Collected data entries
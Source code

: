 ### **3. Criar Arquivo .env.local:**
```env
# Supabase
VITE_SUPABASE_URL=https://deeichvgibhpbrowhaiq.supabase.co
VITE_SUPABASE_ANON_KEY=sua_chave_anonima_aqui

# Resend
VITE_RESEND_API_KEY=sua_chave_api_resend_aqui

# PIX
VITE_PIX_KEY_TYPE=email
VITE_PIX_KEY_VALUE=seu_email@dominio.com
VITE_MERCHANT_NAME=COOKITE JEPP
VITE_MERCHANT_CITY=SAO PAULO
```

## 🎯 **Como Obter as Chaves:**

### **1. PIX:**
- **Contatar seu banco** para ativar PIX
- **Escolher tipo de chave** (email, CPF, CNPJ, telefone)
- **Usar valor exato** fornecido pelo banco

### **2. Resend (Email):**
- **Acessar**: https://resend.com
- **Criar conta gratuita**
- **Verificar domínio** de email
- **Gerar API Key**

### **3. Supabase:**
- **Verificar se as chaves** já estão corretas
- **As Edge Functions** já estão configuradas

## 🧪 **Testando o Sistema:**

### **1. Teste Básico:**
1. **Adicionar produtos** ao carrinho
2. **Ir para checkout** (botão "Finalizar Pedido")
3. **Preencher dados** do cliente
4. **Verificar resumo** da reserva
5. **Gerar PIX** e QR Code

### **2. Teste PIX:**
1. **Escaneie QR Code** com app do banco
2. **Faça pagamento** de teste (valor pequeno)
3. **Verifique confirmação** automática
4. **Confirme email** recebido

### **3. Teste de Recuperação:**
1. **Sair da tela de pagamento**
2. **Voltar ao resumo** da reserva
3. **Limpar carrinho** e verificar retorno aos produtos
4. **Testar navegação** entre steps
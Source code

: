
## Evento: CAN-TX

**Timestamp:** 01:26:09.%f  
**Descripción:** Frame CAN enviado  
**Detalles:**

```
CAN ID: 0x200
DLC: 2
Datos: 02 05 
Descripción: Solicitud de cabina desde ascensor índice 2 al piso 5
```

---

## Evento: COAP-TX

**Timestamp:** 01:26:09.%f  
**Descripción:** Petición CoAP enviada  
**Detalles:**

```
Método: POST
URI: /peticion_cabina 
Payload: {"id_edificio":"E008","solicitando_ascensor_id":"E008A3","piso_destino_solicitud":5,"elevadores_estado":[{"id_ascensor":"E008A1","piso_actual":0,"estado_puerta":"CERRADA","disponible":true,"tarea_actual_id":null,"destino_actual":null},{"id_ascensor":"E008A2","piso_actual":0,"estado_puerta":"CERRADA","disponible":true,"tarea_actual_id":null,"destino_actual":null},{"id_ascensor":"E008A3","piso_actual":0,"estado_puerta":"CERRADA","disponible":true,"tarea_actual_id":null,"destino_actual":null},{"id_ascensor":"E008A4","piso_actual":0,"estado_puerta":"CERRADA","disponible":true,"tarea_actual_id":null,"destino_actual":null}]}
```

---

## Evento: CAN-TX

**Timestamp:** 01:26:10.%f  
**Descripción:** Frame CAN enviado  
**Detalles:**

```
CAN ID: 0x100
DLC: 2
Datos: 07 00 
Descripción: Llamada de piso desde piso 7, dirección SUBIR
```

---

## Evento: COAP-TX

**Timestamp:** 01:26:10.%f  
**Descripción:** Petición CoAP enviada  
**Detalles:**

YOUR TASK
Pick out every line above that holds the word "valor" and copy it.

ANSWER FOR THIS EXERCISE
- **Usar valor exato** fornecido pelo banco
2. **Faça pagamento** de teste (valor pequeno)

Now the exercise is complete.